_What you need to do_:
Wherever a line of the data contains "server", copy that line.
BEGIN
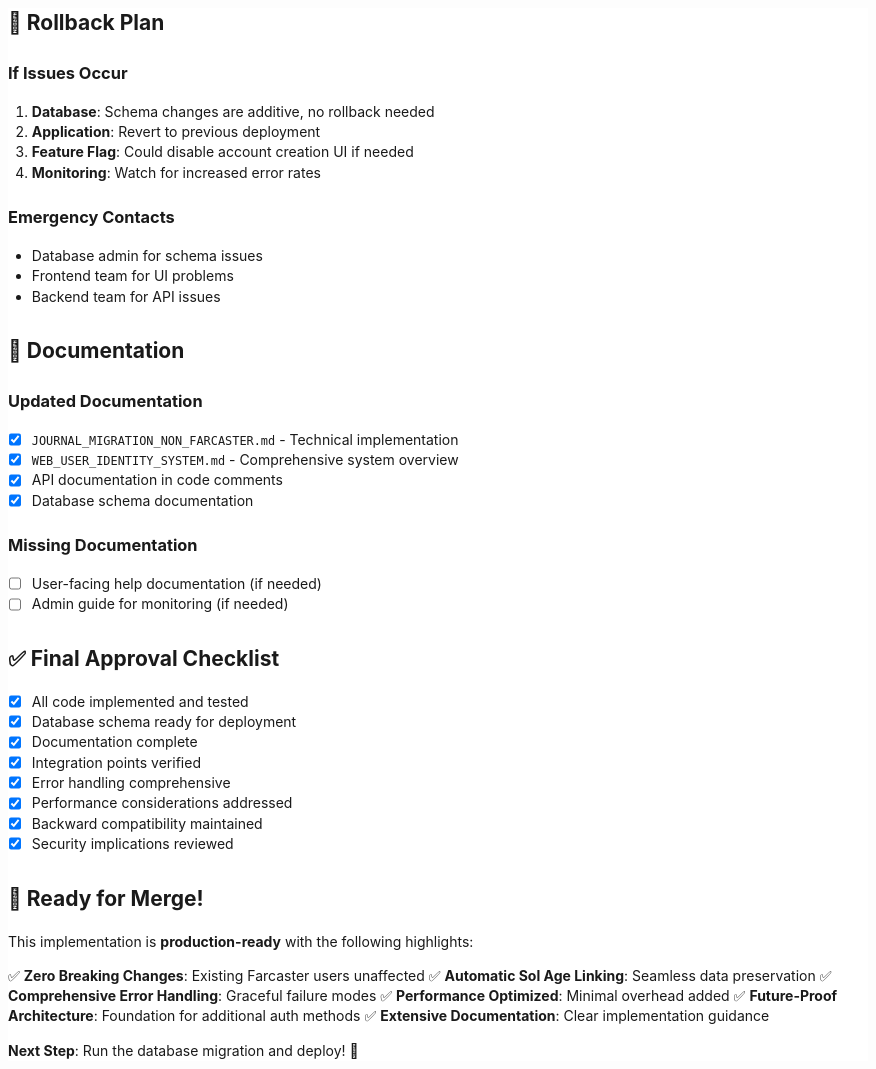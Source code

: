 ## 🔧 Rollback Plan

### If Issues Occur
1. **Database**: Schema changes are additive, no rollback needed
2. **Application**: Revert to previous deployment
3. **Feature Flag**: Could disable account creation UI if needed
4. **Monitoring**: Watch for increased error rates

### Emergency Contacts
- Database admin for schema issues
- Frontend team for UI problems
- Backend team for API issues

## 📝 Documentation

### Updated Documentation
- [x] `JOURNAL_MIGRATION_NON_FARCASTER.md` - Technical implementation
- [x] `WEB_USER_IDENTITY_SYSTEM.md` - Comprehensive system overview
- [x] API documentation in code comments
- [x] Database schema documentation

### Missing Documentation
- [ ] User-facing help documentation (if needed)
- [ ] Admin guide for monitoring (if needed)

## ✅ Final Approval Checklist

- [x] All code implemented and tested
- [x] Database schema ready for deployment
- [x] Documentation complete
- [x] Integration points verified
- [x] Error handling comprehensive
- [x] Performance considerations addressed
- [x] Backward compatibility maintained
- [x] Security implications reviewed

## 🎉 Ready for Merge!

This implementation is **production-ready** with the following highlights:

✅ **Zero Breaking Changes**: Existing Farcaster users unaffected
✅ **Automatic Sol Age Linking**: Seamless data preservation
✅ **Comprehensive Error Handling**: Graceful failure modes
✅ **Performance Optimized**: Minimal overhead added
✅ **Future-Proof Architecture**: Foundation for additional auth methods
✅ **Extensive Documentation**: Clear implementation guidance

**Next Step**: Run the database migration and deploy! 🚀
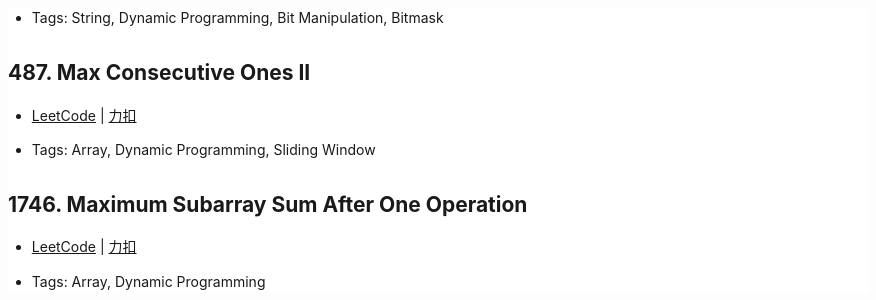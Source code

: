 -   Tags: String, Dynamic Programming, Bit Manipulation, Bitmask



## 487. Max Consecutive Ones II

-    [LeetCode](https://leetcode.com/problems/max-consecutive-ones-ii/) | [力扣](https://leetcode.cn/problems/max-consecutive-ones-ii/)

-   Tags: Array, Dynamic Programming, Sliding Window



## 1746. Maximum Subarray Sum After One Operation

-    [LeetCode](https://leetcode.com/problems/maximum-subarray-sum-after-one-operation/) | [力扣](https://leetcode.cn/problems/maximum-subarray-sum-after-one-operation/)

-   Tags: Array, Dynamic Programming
END
BEGIN
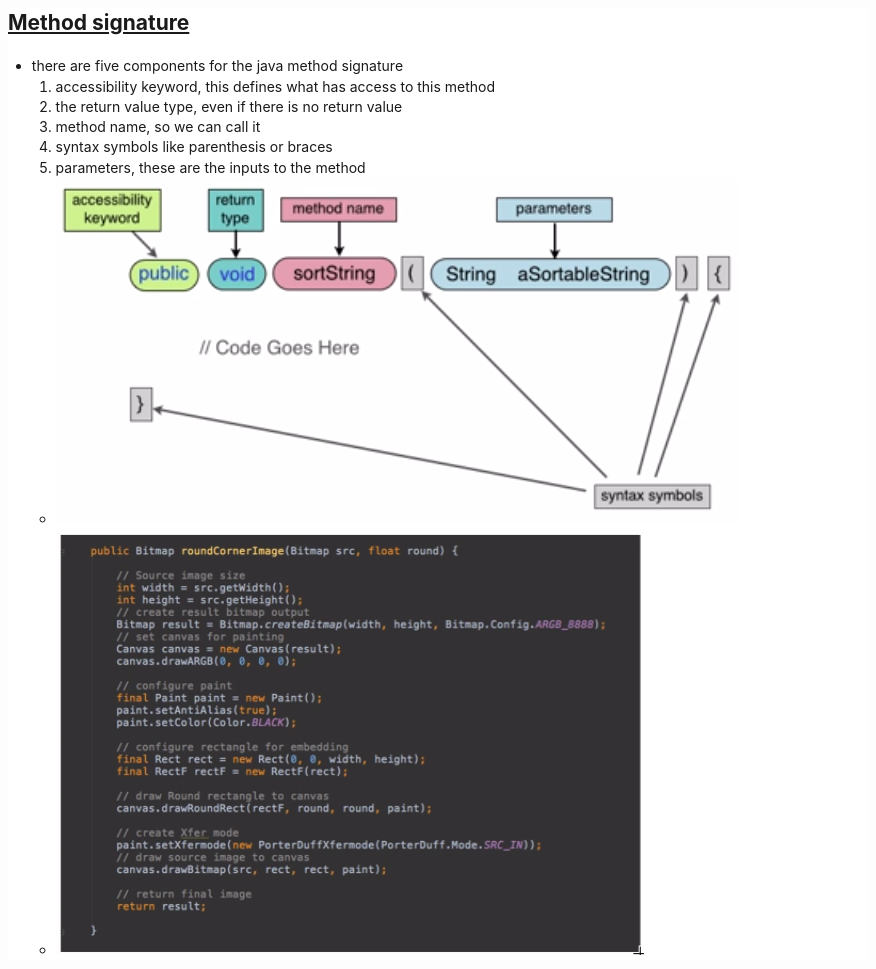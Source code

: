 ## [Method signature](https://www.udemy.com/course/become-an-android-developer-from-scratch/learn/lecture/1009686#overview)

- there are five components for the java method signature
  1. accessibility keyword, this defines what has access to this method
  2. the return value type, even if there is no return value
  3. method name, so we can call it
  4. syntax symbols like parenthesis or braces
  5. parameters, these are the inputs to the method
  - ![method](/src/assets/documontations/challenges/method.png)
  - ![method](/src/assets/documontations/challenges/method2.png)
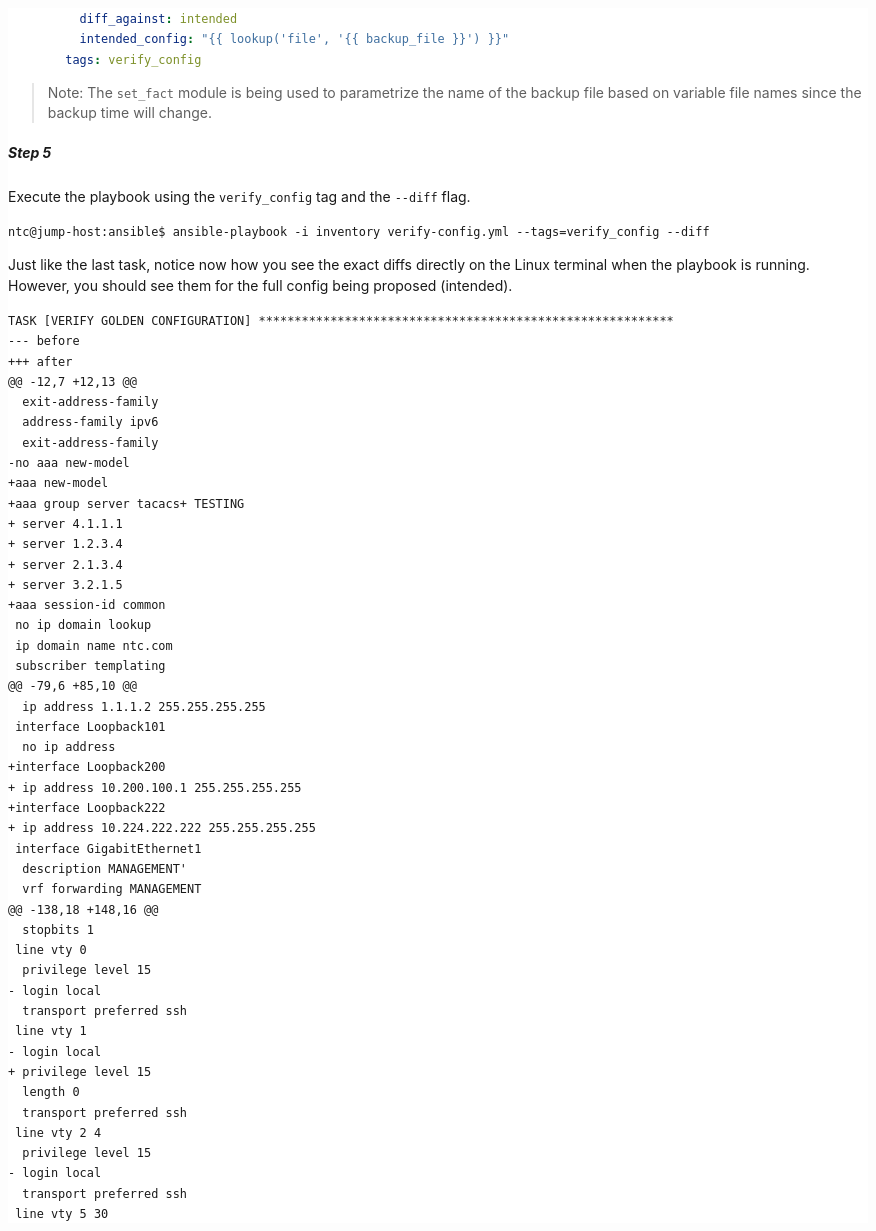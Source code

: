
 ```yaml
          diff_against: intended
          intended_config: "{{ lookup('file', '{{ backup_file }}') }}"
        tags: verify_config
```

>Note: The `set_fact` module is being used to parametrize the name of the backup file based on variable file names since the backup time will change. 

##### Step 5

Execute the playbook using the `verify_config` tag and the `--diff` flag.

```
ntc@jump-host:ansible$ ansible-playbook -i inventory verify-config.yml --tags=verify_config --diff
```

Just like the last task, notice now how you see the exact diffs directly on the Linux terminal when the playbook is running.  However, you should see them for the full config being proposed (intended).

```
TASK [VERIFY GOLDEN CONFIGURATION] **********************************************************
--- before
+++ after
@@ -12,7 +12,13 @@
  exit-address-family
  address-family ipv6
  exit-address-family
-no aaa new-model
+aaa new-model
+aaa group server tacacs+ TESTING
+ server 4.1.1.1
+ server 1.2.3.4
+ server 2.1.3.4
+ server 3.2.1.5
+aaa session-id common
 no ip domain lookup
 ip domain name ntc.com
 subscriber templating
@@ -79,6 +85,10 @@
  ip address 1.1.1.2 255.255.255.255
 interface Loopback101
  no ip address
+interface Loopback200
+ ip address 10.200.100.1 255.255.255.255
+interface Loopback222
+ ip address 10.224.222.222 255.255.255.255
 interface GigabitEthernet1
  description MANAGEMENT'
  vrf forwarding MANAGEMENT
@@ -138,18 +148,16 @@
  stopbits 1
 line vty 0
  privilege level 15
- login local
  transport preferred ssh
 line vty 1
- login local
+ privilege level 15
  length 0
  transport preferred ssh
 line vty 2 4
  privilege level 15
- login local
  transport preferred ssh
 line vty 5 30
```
END
_Reply to the exercise_:
+aaa group server tacacs+ TESTING
+ server 4.1.1.1
+ server 1.2.3.4
+ server 2.1.3.4
+ server 3.2.1.5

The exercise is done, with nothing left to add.